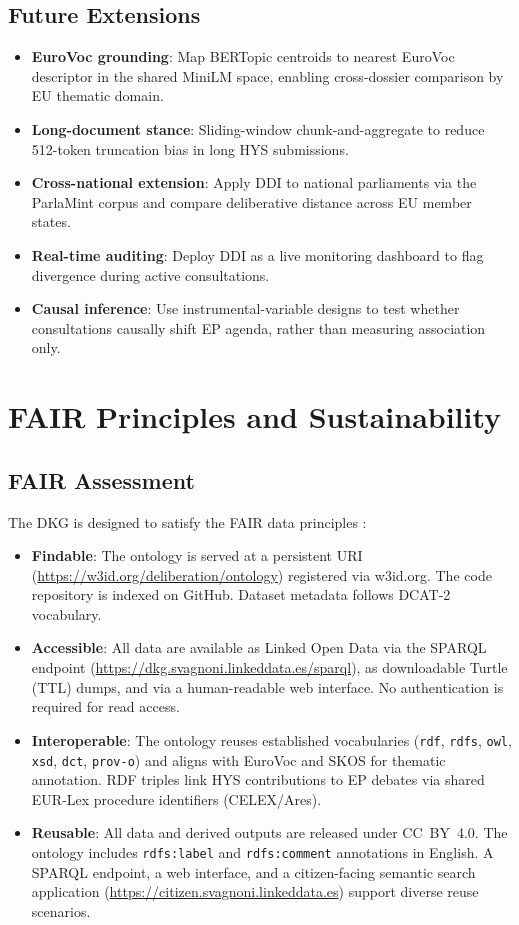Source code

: \documentclass[sigconf,natbib]{acmart}
\begin{document}
\subsection{Future Extensions}

\begin{itemize}
  \item \textbf{EuroVoc grounding}: Map BERTopic centroids to nearest EuroVoc descriptor in the shared MiniLM space, enabling cross-dossier comparison by EU thematic domain.
  \item \textbf{Long-document stance}: Sliding-window chunk-and-aggregate to reduce 512-token truncation bias in long HYS submissions.
  \item \textbf{Cross-national extension}: Apply DDI to national parliaments via the ParlaMint corpus \citep{Erjavec2023} and compare deliberative distance across EU member states.
  \item \textbf{Real-time auditing}: Deploy DDI as a live monitoring dashboard to flag divergence during active consultations.
  \item \textbf{Causal inference}: Use instrumental-variable designs to test whether consultations causally shift EP agenda, rather than measuring association only.
\end{itemize}

\section{FAIR Principles and Sustainability}

\subsection{FAIR Assessment}
The DKG is designed to satisfy the FAIR data principles \citep{Wilkinson2016}:

\begin{itemize}
  \item \textbf{Findable}: The ontology is served at a persistent URI (\url{https://w3id.org/deliberation/ontology}) registered via w3id.org. The code repository is indexed on GitHub. Dataset metadata follows DCAT-2 vocabulary.
  \item \textbf{Accessible}: All data are available as Linked Open Data via the SPARQL endpoint (\url{https://dkg.svagnoni.linkeddata.es/sparql}), as downloadable Turtle (TTL) dumps, and via a human-readable web interface. No authentication is required for read access.
  \item \textbf{Interoperable}: The ontology reuses established vocabularies (\texttt{rdf}, \texttt{rdfs}, \texttt{owl}, \texttt{xsd}, \texttt{dct}, \texttt{prov-o}) and aligns with EuroVoc and SKOS for thematic annotation. RDF triples link HYS contributions to EP debates via shared EUR-Lex procedure identifiers (CELEX/Ares).
  \item \textbf{Reusable}: All data and derived outputs are released under CC~BY~4.0. The ontology includes \texttt{rdfs:label} and \texttt{rdfs:comment} annotations in English. A SPARQL endpoint, a web interface, and a citizen-facing semantic search application (\url{https://citizen.svagnoni.linkeddata.es}) support diverse reuse scenarios.
\end{itemize}
\end{document}
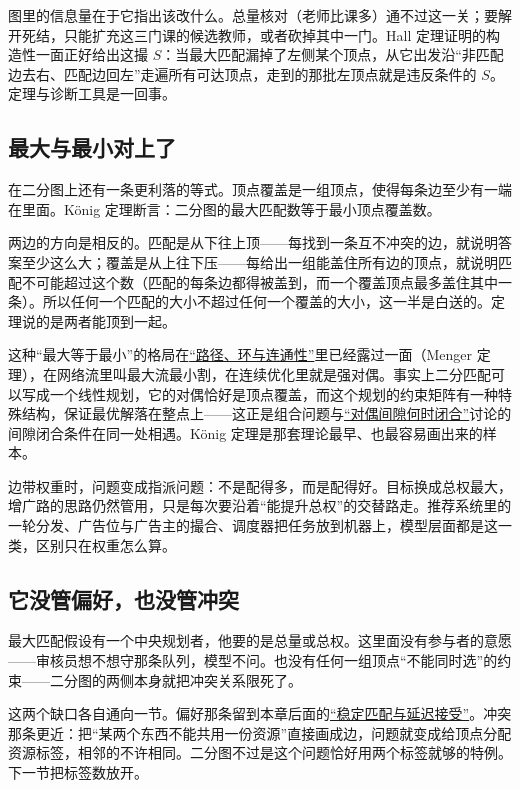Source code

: 图里的信息量在于它指出该改什么。总量核对（老师比课多）通不过这一关；要解开死结，只能扩充这三门课的候选教师，或者砍掉其中一门。Hall 定理证明的构造性一面正好给出这撮 \(S\)：当最大匹配漏掉了左侧某个顶点，从它出发沿``非匹配边去右、匹配边回左''走遍所有可达顶点，走到的那批左顶点就是违反条件的 \(S\)。定理与诊断工具是一回事。

\subsection{最大与最小对上了}

在二分图上还有一条更利落的等式。顶点覆盖是一组顶点，使得每条边至少有一端在里面。König 定理断言：二分图的最大匹配数等于最小顶点覆盖数。

两边的方向是相反的。匹配是从下往上顶——每找到一条互不冲突的边，就说明答案至少这么大；覆盖是从上往下压——每给出一组能盖住所有边的顶点，就说明匹配不可能超过这个数（匹配的每条边都得被盖到，而一个覆盖顶点最多盖住其中一条）。所以任何一个匹配的大小不超过任何一个覆盖的大小，这一半是白送的。定理说的是两者能顶到一起。

这种``最大等于最小''的格局在\hyperref[sec:04-Discrete-Mathematics/03-Graph-Theory/02]{``路径、环与连通性''}里已经露过一面（Menger 定理），在网络流里叫最大流最小割，在连续优化里就是强对偶。事实上二分匹配可以写成一个线性规划，它的对偶恰好是顶点覆盖，而这个规划的约束矩阵有一种特殊结构，保证最优解落在整点上——这正是组合问题与\hyperref[sec:09-Convex-Optimization/05-Duality/02]{``对偶间隙何时闭合''}讨论的间隙闭合条件在同一处相遇。König 定理是那套理论最早、也最容易画出来的样本。

边带权重时，问题变成指派问题：不是配得多，而是配得好。目标换成总权最大，增广路的思路仍然管用，只是每次要沿着``能提升总权''的交替路走。推荐系统里的一轮分发、广告位与广告主的撮合、调度器把任务放到机器上，模型层面都是这一类，区别只在权重怎么算。

\subsection{它没管偏好，也没管冲突}

最大匹配假设有一个中央规划者，他要的是总量或总权。这里面没有参与者的意愿——审核员想不想守那条队列，模型不问。也没有任何一组顶点``不能同时选''的约束——二分图的两侧本身就把冲突关系限死了。

这两个缺口各自通向一节。偏好那条留到本章后面的\hyperref[sec:04-Discrete-Mathematics/03-Graph-Theory/06]{``稳定匹配与延迟接受''}。冲突那条更近：把``某两个东西不能共用一份资源''直接画成边，问题就变成给顶点分配资源标签，相邻的不许相同。二分图不过是这个问题恰好用两个标签就够的特例。下一节把标签数放开。
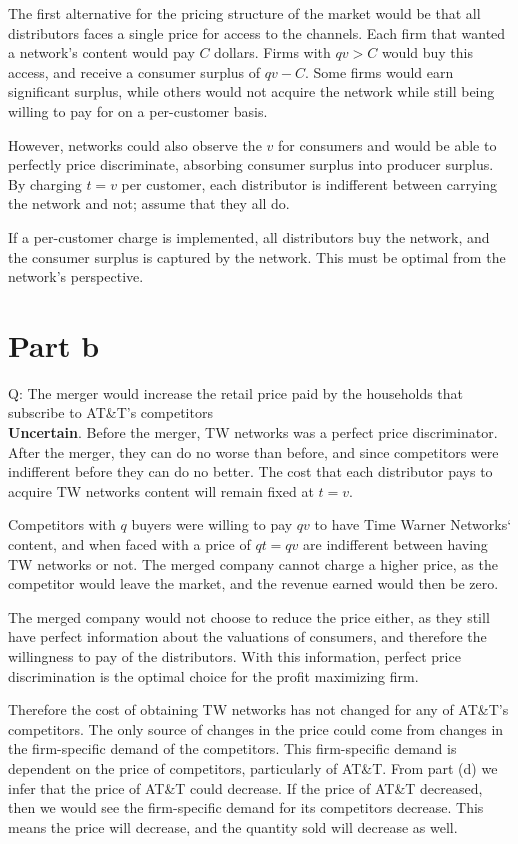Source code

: \documentclass[12pt]{paper}
\begin{document}
The first alternative for the pricing structure of the market would be
that all distributors faces a single price for access to the
channels. Each firm that wanted a network's content would pay $C$
dollars. Firms with $qv > C$ would buy this access, and receive a
consumer surplus of $qv - C$. Some firms would earn significant
surplus, while others would not acquire the network while still being
willing to pay for on a per-customer basis.


However, networks could also observe the $v$ for consumers and would
be able to perfectly price discriminate, absorbing consumer surplus
into producer surplus. By charging $t=v$ per customer, each
distributor is indifferent between carrying the network and not;
assume that they all do.


If a per-customer charge is implemented, all distributors buy the
network, and the consumer surplus is captured by the network. This
must be optimal from the network's perspective.

\section*{Part b}
Q: The merger would increase the retail price paid
by the households that subscribe to AT\&T's
competitors
\\

\textbf{Uncertain}. Before the merger, TW networks was a perfect price
discriminator. After the merger, they can do no worse than before, and
since competitors were indifferent before they
can do no better. The cost that each distributor pays to acquire TW
networks content will remain fixed at $t=v$.


Competitors with $q$ buyers were willing to pay $qv$ to have Time
Warner Networks` content, and when faced with a price of $qt=qv$
are indifferent between having TW networks or not. The merged
company cannot charge a higher price, as the competitor would leave
the market, and the revenue earned would then be zero.


The merged company would not choose to reduce the price either, as
they still have perfect information about the valuations of consumers,
and therefore the willingness to pay of the distributors. With this
information, perfect price discrimination is the optimal choice for
the profit maximizing firm.


Therefore the cost of obtaining TW networks has not changed for any of
AT\&T's competitors. The only source of changes in the price could
come from changes in the firm-specific demand of the competitors. This
firm-specific demand is dependent on the price of competitors,
particularly of AT\&T. From part (d) we infer that the price of AT\&T
could decrease. If the price of AT\&T decreased, then we would see the
firm-specific demand for its competitors decrease. This means the
price will decrease, and the quantity sold will decrease as well.
\end{document}

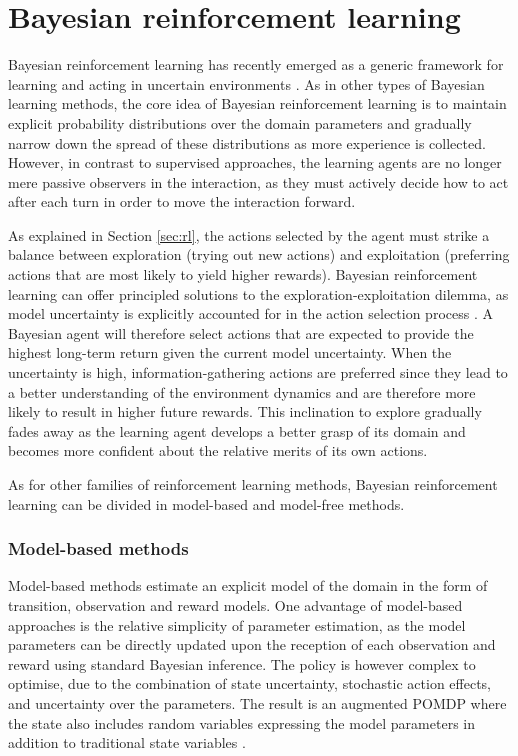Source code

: \section{Bayesian reinforcement learning}
\label{sec:brl}

Bayesian reinforcement learning has recently emerged as a generic framework for learning and acting in uncertain environments \citep{poupart2008,Ross:2011,brl2012}. As in other types of Bayesian learning methods, the core idea of Bayesian reinforcement learning is to maintain explicit probability distributions over the domain parameters and gradually narrow down the spread of these distributions as more experience is collected. However, in contrast to supervised approaches, the learning agents are no longer mere passive observers in the interaction, as they must actively decide how to act after each turn in order to move the interaction forward. 

As explained in Section \ref{sec:rl}, the actions selected by the agent must strike a balance between exploration (trying out new actions) and exploitation (preferring actions that are most likely to yield higher rewards). Bayesian reinforcement learning can offer principled solutions to the exploration-exploitation dilemma, as model uncertainty is explicitly accounted for in the action selection process \citep{Duff:2002,Ross:2011}.  A Bayesian agent will therefore select actions that are expected to provide the highest long-term return given the current model uncertainty. When the uncertainty is high, information-gathering actions are preferred since they lead to a better understanding of the environment dynamics and are therefore more likely to result in higher future rewards. This inclination to explore gradually fades away as the learning agent develops a better grasp of its domain and becomes more confident about the relative merits of its own actions.

As for other families of reinforcement learning methods, Bayesian reinforcement learning can be divided in model-based and model-free methods. 


\subsubsection*{Model-based methods}

Model-based methods estimate an explicit model of the domain in the form of transition, observation and reward models.  One advantage of model-based approaches is the relative simplicity of parameter estimation, as the model parameters can be directly updated upon the reception of each observation and reward using standard Bayesian inference. The policy is however complex to optimise, due to the combination of state uncertainty, stochastic action effects, and uncertainty over the parameters. The result is an augmented POMDP where the state also includes random variables expressing the model parameters in addition to traditional state variables \citep{Duff:2002,Ross:2011}.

**Exercise requirements**
The response should be the listing above, limited to the lines between the one holding "assume that they all do." and the one holding "discriminator. After the", inclusive, reproduced exactly.

**Result of the exercise**
assume that they all do.


If a per-customer charge is implemented, all distributors buy the
network, and the consumer surplus is captured by the network. This
must be optimal from the network's perspective.

\section*{Part b}
Q: The merger would increase the retail price paid
by the households that subscribe to AT\&T's
competitors
\\

\textbf{Uncertain}. Before the merger, TW networks was a perfect price
discriminator. After the merger, they can do no worse than before, and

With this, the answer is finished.